======== SUPPLIED INFORMATION

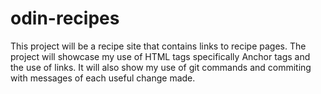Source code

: # odin-recipes

This project will be a recipe site that contains links to recipe pages. The project will
showcase my use of HTML tags specifically Anchor tags and the use of links. It will also show my
use of git commands and commiting with messages of each useful change made.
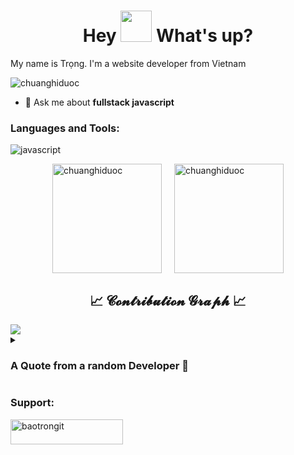 <h1 align="center"> Hey <img src="https://emojis.slackmojis.com/emojis/images/1577305505/7373/hand_wave.gif?1577305505" width="50" /> What's up?</h1>
<p align="left">My name is Trọng. I'm a website developer from Vietnam</p>

<p align="left"> <img src="https://komarev.com/ghpvc/?username=chuanghiduoc&label=Profile%20views&color=2b74ab&style=flat" alt="chuanghiduoc" /> </p>

- 💬 Ask me about **fullstack javascript**

<!--Languages and Tools-->
<h3 align="left">Languages and Tools:</h3>
<p align="left">
  <img src="https://skillicons.dev/icons?i=js,nodejs,react,mongodb,mysql,git,postman" alt="javascript" />
</p>

<div style="display: flex; justify-content: center; align-items: center;">
    <img src="https://github-readme-stats.vercel.app/api/top-langs?username=chuanghiduoc&show_icons=true&locale=en&layout=compact" alt="chuanghiduoc" style="height: 175px; margin-right: 20px;" />
    <img src="https://github-readme-stats.vercel.app/api?username=chuanghiduoc&show_icons=true&locale=en" alt="chuanghiduoc" style="height: 175px;" />
</div>

<!--Contribution Graph-->
<h2 align="center">📈 𝓒𝓸𝓷𝓽𝓻𝓲𝓫𝓾𝓽𝓲𝓸𝓷 𝓖𝓻𝓪𝓹𝓱 📈</h2>
<div align="left">
    <img src="https://github-readme-activity-graph.vercel.app/graph?username=chuanghiduoc&theme=minimal" border-radius="15">
</div>

 <details>
  <summary><h3>A Quote from a random Developer 🧬</h3></summary>
  
  | [![Readme Quotes](https://quotes-github-readme.vercel.app/api?type=horizontal)](https://github.com/piyushsuthar/github-readme-quotes) |
|---|
  
  </details>
  <h3 align="left">Support:</h3>
<p><a href="https://www.buymeacoffee.com/baotrongit"> <img align="left" src="https://cdn.buymeacoffee.com/buttons/v2/default-yellow.png" height="40" width="180" alt="baotrongit" /></a></p>
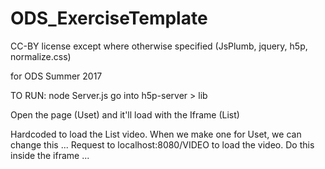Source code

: # ODS_ExerciseTemplate

CC-BY license except where otherwise specified (JsPlumb, jquery, h5p, normalize.css)

for ODS Summer 2017


TO RUN:
	node Server.js
	go into h5p-server > lib

Open the page (Uset) and it'll load with the Iframe (List)

Hardcoded to load the List video. When we make one for Uset, we can change this ...
Request to localhost:8080/VIDEO to load the video. Do this inside the iframe ...
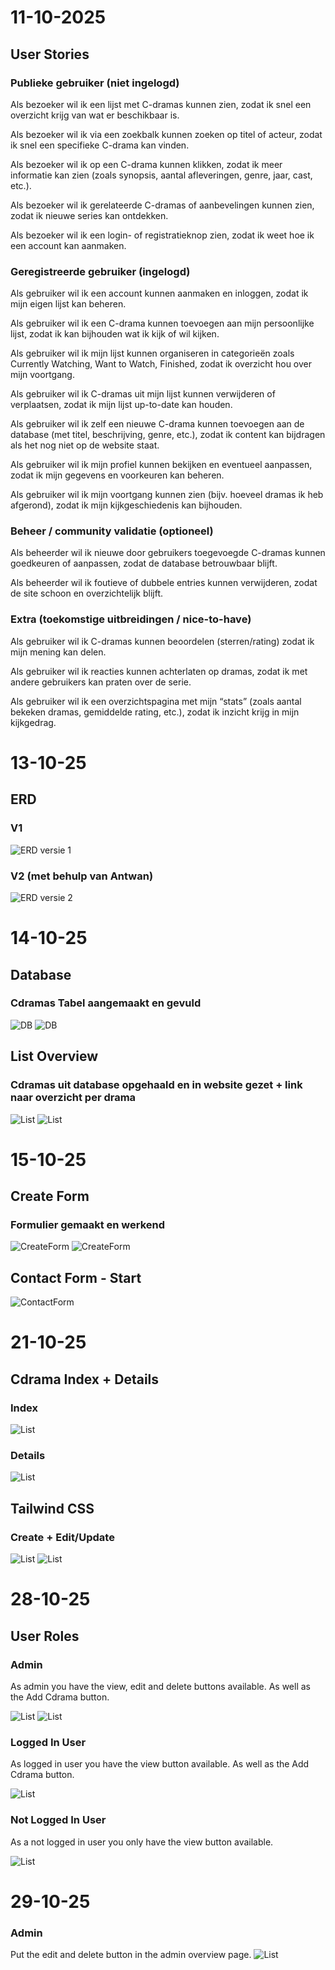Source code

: # 11-10-2025

## User Stories

### Publieke gebruiker (niet ingelogd)

Als bezoeker wil ik een lijst met C-dramas kunnen zien, zodat ik snel een overzicht krijg van wat er beschikbaar is.

Als bezoeker wil ik via een zoekbalk kunnen zoeken op titel of acteur, zodat ik snel een specifieke C-drama kan vinden.

Als bezoeker wil ik op een C-drama kunnen klikken, zodat ik meer informatie kan zien (zoals synopsis, aantal
afleveringen, genre, jaar, cast, etc.).

Als bezoeker wil ik gerelateerde C-dramas of aanbevelingen kunnen zien, zodat ik nieuwe series kan ontdekken.

Als bezoeker wil ik een login- of registratieknop zien, zodat ik weet hoe ik een account kan aanmaken.

### Geregistreerde gebruiker (ingelogd)

Als gebruiker wil ik een account kunnen aanmaken en inloggen, zodat ik mijn eigen lijst kan beheren.

Als gebruiker wil ik een C-drama kunnen toevoegen aan mijn persoonlijke lijst, zodat ik kan bijhouden wat ik kijk of wil
kijken.

Als gebruiker wil ik mijn lijst kunnen organiseren in categorieën zoals Currently Watching, Want to Watch, Finished,
zodat ik overzicht hou over mijn voortgang.

Als gebruiker wil ik C-dramas uit mijn lijst kunnen verwijderen of verplaatsen, zodat ik mijn lijst up-to-date kan
houden.

Als gebruiker wil ik zelf een nieuwe C-drama kunnen toevoegen aan de database (met titel, beschrijving, genre, etc.),
zodat ik content kan bijdragen als het nog niet op de website staat.

Als gebruiker wil ik mijn profiel kunnen bekijken en eventueel aanpassen, zodat ik mijn gegevens en voorkeuren kan
beheren.

Als gebruiker wil ik mijn voortgang kunnen zien (bijv. hoeveel dramas ik heb afgerond), zodat ik mijn kijkgeschiedenis
kan bijhouden.

### Beheer / community validatie (optioneel)

Als beheerder wil ik nieuwe door gebruikers toegevoegde C-dramas kunnen goedkeuren of aanpassen, zodat de database
betrouwbaar blijft.

Als beheerder wil ik foutieve of dubbele entries kunnen verwijderen, zodat de site schoon en overzichtelijk blijft.

### Extra (toekomstige uitbreidingen / nice-to-have)

Als gebruiker wil ik C-dramas kunnen beoordelen (sterren/rating) zodat ik mijn mening kan delen.

Als gebruiker wil ik reacties kunnen achterlaten op dramas, zodat ik met andere gebruikers kan praten over de serie.

Als gebruiker wil ik een overzichtspagina met mijn “stats” (zoals aantal bekeken dramas, gemiddelde rating, etc.), zodat
ik inzicht krijg in mijn kijkgedrag.

# 13-10-25

## ERD

### V1

![ERD versie 1](images/PRG05-ERD_v1.jpg)

### V2 (met behulp van Antwan)

![ERD versie 2](images/PRG05-ERD_v2.png)

# 14-10-25

## Database

### Cdramas Tabel aangemaakt en gevuld

![DB](images/DB-Cdramas-Table.png)
![DB](images/DB-Cdramas-Table-Filled.png)

## List Overview

### Cdramas uit database opgehaald en in website gezet + link naar overzicht per drama

![List](images/SS-List-View-Index.png)
![List](images/SS-List-Drama-View.png)

# 15-10-25

## Create Form

### Formulier gemaakt en werkend

![CreateForm](images/SS-CreateForm.png)
![CreateForm](images/SS-CreateForm-Submitted.png)

## Contact Form - Start

![ContactForm](images/SS-ContactPage-Start.png)

# 21-10-25

## Cdrama Index + Details

### Index

![List](images/SS-Index.png)

### Details

![List](images/SS-Cdrama-Show.png)

## Tailwind CSS

### Create + Edit/Update

![List](images/SS-CSS-Create.png)
![List](images/SS-CSS-Edit.png)

# 28-10-25

## User Roles

### Admin

As admin you have the view, edit and delete buttons available. As well as the Add Cdrama button.

![List](images/SS-Admin-Index.png)
![List](images/SS-Admin-Overview.png)

### Logged In User

As logged in user you have the view button available. As well as the Add Cdrama button.

![List](images/SS-LoggedIn-Index.png)

### Not Logged In User

As a not logged in user you only have the view button available.

![List](images/SS-NonLoggedIn-Index.png)

# 29-10-25

### Admin

Put the edit and delete button in the admin overview page.
![List](images/SS-Admin-Actions.png)


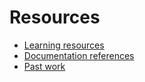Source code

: # Resources

- [Learning resources](learning-resources.md)
- [Documentation references](doc-references.md)
- [Past work](past-work.md)
  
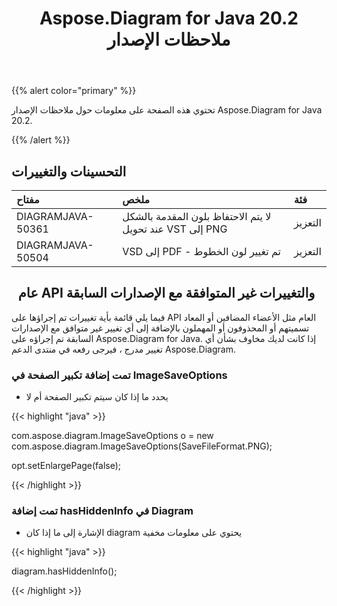 ﻿---
title: Aspose.Diagram for Java 20.2 ملاحظات الإصدار
type: docs
weight: 60
url: /ar/java/aspose-diagram-for-java-20-2-release-notes/
---
{{% alert color="primary" %}} 

تحتوي هذه الصفحة على معلومات حول ملاحظات الإصدار Aspose.Diagram for Java 20.2.

{{% /alert %}} 
## **التحسينات والتغييرات**

|**مفتاح**|**ملخص**|**فئة**|
|:- |:- |:- |
|DIAGRAMJAVA-50361|لا يتم الاحتفاظ بلون المقدمة بالشكل عند تحويل VST إلى PNG|التعزيز|
|DIAGRAMJAVA-50504|VSD إلى PDF - تم تغيير لون الخطوط|التعزيز|
## ` `**عام API والتغييرات غير المتوافقة مع الإصدارات السابقة**
فيما يلي قائمة بأية تغييرات تم إجراؤها على API العام مثل الأعضاء المضافين أو المعاد تسميتهم أو المحذوفون أو المهملون بالإضافة إلى أي تغيير غير متوافق مع الإصدارات السابقة تم إجراؤه على Aspose.Diagram for Java. إذا كانت لديك مخاوف بشأن أي تغيير مدرج ، فيرجى رفعه في منتدى الدعم Aspose.Diagram.
### **تمت إضافة تكبير الصفحة في ImageSaveOptions**
- يحدد ما إذا كان سيتم تكبير الصفحة أم لا

{{< highlight "java" >}}

 com.aspose.diagram.ImageSaveOptions o = new com.aspose.diagram.ImageSaveOptions(SaveFileFormat.PNG);

opt.setEnlargePage(false);

{{< /highlight >}}
### **تمت إضافة hasHiddenInfo في Diagram**
- الإشارة إلى ما إذا كان diagram يحتوي على معلومات مخفية

{{< highlight "java" >}}

 diagram.hasHiddenInfo();

{{< /highlight >}}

================

WORK REQUIRED ▸ A word-for-word reproduction is needed of the lines above from the line containing "Request to localhost:8080/VIDEO" through the line containing "Als gebruiker wil ik een account", with both ends kept and no pictures.

SOLUTION TO THIS EXERCISE ▸
Request to localhost:8080/VIDEO to load the video. Do this inside the iframe ...
Source code

: # 11-10-2025

## User Stories

### Publieke gebruiker (niet ingelogd)

Als bezoeker wil ik een lijst met C-dramas kunnen zien, zodat ik snel een overzicht krijg van wat er beschikbaar is.

Als bezoeker wil ik via een zoekbalk kunnen zoeken op titel of acteur, zodat ik snel een specifieke C-drama kan vinden.

Als bezoeker wil ik op een C-drama kunnen klikken, zodat ik meer informatie kan zien (zoals synopsis, aantal
afleveringen, genre, jaar, cast, etc.).

Als bezoeker wil ik gerelateerde C-dramas of aanbevelingen kunnen zien, zodat ik nieuwe series kan ontdekken.

Als bezoeker wil ik een login- of registratieknop zien, zodat ik weet hoe ik een account kan aanmaken.

### Geregistreerde gebruiker (ingelogd)

Als gebruiker wil ik een account kunnen aanmaken en inloggen, zodat ik mijn eigen lijst kan beheren.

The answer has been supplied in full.